Chuck Church chuckchurch at gmail.com
Wed Jun 6 14:58:05 UTC 2012


Does anyone know the reason /64 was proposed as the size for all L2 domains?
I've looked for this answer before, never found a good one.  I thought I
read there are some L2 technologies that use a 64 bit hardware address,
might have been Bluetooth.  Guaranteeing that ALL possible hosts could live
together in the same L2 domain seems like overkill, even for this group.
/80 would make more sense, it does match up with Ethernet MACs.  Not as easy
to compute, for humans nor processors that like things in 32 or 64 bit
chunks however.  Anyone have a definite answer?

Thanks,

Chuck

-----Original Message-----
From: Jean-Francois.TremblayING at videotron.com
[mailto:Jean-Francois.TremblayING at videotron.com] 
Sent: Wednesday, June 06, 2012 10:36 AM
To: anton at huge.geek.nz
Cc: NANOG list
Subject: IPv6 /64 links (was Re: ipv6 book recommendations?)

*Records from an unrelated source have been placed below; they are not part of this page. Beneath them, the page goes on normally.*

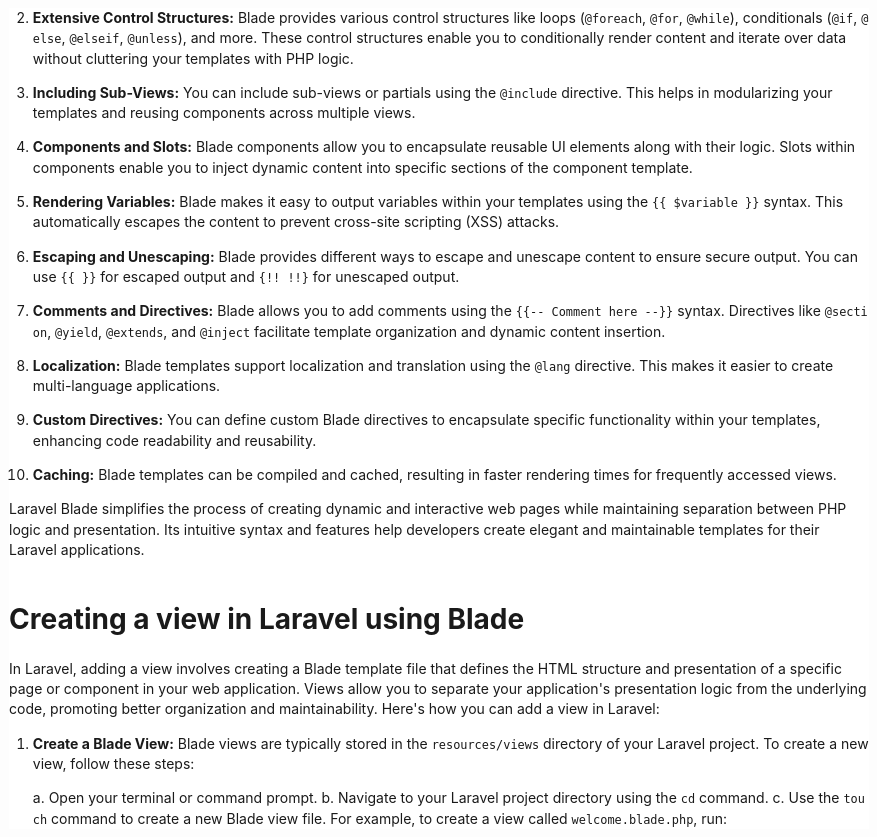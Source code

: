 2. **Extensive Control Structures:**
   Blade provides various control structures like loops (`@foreach`, `@for`, `@while`), conditionals (`@if`, `@else`, `@elseif`, `@unless`), and more. These control structures enable you to conditionally render content and iterate over data without cluttering your templates with PHP logic.

3. **Including Sub-Views:**
   You can include sub-views or partials using the `@include` directive. This helps in modularizing your templates and reusing components across multiple views.

4. **Components and Slots:**
   Blade components allow you to encapsulate reusable UI elements along with their logic. Slots within components enable you to inject dynamic content into specific sections of the component template.

5. **Rendering Variables:**
   Blade makes it easy to output variables within your templates using the `{{ $variable }}` syntax. This automatically escapes the content to prevent cross-site scripting (XSS) attacks.

6. **Escaping and Unescaping:**
   Blade provides different ways to escape and unescape content to ensure secure output. You can use `{{ }}` for escaped output and `{!! !!}` for unescaped output.

7. **Comments and Directives:**
   Blade allows you to add comments using the `{{-- Comment here --}}` syntax. Directives like `@section`, `@yield`, `@extends`, and `@inject` facilitate template organization and dynamic content insertion.

8. **Localization:**
   Blade templates support localization and translation using the `@lang` directive. This makes it easier to create multi-language applications.

9. **Custom Directives:**
   You can define custom Blade directives to encapsulate specific functionality within your templates, enhancing code readability and reusability.

10. **Caching:**
    Blade templates can be compiled and cached, resulting in faster rendering times for frequently accessed views.

Laravel Blade simplifies the process of creating dynamic and interactive web pages while maintaining separation between PHP logic and presentation. Its intuitive syntax and features help developers create elegant and maintainable templates for their Laravel applications.

# Creating a view in Laravel using Blade
In Laravel, adding a view involves creating a Blade template file that defines the HTML structure and presentation of a specific page or component in your web application. Views allow you to separate your application's presentation logic from the underlying code, promoting better organization and maintainability. Here's how you can add a view in Laravel:

1. **Create a Blade View:**
   Blade views are typically stored in the `resources/views` directory of your Laravel project. To create a new view, follow these steps:

   a. Open your terminal or command prompt.
   b. Navigate to your Laravel project directory using the `cd` command.
   c. Use the `touch` command to create a new Blade view file. For example, to create a view called `welcome.blade.php`, run:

Anton Smith <anton at huge.geek.nz> a écrit sur 06/06/2012 09:53:02 AM :

> Potentially silly question but, as Bill points out a LAN always 
> occupies a /64.
> 
> Does this imply that we would have large L2 segments with a large 
> number of hosts on them? What about the age old discussion about 
> keeping broadcast segments small?

The /64 only removes the limitation on the number of *addresses* on the L2
domain. Limitations still apply for the amount of ARP and ND noise. A
maximum number of hosts is reached when that noise floor represents a
significant portion of the link bandwidth. If ARP/ND proxying is used, the
limiting factor may instead be the CPU on the gateway. 

The ND noise generated is arguably higher than ARP because of DAD, but I
don't remember seeing actual numbers on this (anybody?). 
I've seen links with up to 15k devices where ARP represented a significant
part of the link usage, but most weren't (yet) IPv6.